What Can We Learn From the History of Second-wave Feminism? Meeting after the screening of TOWN BLOODY HALL


Sunday, May 22 | 2:00 p.m. | Kinoteka 1

What Can We Learn From the History of Second-wave Feminism?

Meeting after the screening of TOWN BLOODY HALL, dir. Donn Alan Pennebaker, Chris Hegedus 

On the evening of April 30, 1971, a standing room only audience of local literati and feminists packed New York City’s Town Hall to watch Norman Mailer, who had just written “The Prisoner of Sex”, grapple with a panel of passionate feminists. To test him was a fearsome panel of feminist representatives, among them journalist and lesbian spokeswoman Jill Johnston, legendary literary critic Diana Trilling, president of The National Organization of Women – Jacqueline Ceballos, and possibly his toughest match – the glamorous and razor-tongued author of “The Female Eunuch”, Germaine Greer. Among the audience was also Susan Sontag, who took to the floor on several occasions. What can we learn about the fight for women's rights  from the film's protagonists? What kind of debate do we need these days? Dr hab. Agnieszka Graff will address these questions and explain the context of “Town Bloody Hall”. The meeting and the screening of the film, providing the context for Susan Sontag’s work, close the program of the American essayist’s retrospective.

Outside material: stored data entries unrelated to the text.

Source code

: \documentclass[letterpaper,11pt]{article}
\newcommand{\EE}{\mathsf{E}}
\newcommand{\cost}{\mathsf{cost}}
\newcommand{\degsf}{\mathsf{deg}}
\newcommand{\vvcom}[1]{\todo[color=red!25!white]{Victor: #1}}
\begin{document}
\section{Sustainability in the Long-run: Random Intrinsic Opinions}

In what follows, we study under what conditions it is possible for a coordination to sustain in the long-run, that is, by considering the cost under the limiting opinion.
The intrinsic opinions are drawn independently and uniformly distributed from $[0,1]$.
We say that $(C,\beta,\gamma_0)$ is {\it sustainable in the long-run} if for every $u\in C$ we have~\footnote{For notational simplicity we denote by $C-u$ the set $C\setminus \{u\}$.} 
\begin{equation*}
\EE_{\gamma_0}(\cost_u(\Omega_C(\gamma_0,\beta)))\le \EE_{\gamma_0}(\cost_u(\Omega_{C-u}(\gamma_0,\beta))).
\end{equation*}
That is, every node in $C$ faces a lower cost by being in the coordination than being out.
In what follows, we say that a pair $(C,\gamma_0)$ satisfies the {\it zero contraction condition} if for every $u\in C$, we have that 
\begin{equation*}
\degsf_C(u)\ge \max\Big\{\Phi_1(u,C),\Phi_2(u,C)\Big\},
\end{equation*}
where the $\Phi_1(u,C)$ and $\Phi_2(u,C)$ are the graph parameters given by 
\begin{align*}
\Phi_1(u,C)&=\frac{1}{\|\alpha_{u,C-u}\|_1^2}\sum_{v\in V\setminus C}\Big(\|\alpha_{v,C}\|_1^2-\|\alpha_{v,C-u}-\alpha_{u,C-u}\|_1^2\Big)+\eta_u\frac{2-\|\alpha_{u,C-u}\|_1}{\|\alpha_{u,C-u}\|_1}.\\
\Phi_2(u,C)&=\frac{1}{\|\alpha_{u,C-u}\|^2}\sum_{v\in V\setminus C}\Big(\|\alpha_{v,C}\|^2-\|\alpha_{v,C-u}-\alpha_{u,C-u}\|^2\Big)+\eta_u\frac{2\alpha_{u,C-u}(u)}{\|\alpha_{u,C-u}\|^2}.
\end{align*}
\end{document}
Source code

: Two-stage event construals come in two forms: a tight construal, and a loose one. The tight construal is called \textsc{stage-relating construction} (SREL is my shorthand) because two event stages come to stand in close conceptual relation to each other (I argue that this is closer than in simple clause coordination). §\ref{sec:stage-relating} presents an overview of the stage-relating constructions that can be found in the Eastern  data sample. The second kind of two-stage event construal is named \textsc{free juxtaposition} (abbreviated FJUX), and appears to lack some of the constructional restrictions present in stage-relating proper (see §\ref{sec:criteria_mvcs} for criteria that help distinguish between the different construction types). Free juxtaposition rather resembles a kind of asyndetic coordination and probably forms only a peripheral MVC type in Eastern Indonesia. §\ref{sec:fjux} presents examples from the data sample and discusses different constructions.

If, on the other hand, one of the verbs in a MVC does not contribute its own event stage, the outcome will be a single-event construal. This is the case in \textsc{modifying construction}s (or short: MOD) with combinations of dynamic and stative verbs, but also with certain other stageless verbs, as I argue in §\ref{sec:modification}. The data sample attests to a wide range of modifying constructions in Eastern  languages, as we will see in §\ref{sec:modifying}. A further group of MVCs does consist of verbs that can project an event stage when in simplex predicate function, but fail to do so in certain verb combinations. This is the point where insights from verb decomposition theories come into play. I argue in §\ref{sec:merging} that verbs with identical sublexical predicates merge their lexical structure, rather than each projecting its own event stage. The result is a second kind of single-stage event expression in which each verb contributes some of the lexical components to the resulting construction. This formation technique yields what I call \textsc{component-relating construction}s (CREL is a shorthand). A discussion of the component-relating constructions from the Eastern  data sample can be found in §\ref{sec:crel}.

dr hab. Agnieszka Graff – professor at the American Studies Center of the University of Warsaw. Her research interests include gender studies and feminist history. She is a feminist columnist and writer, the author of: “Matka feministka” (2014), “Świat bez kobiet. Płeć w polskim życiu publicznym” (2001), “Kto się boi gender? Prawica, populizm i feministyczne strategie oporu” (2022). A member of the Programme Council of The Congress of Women Association.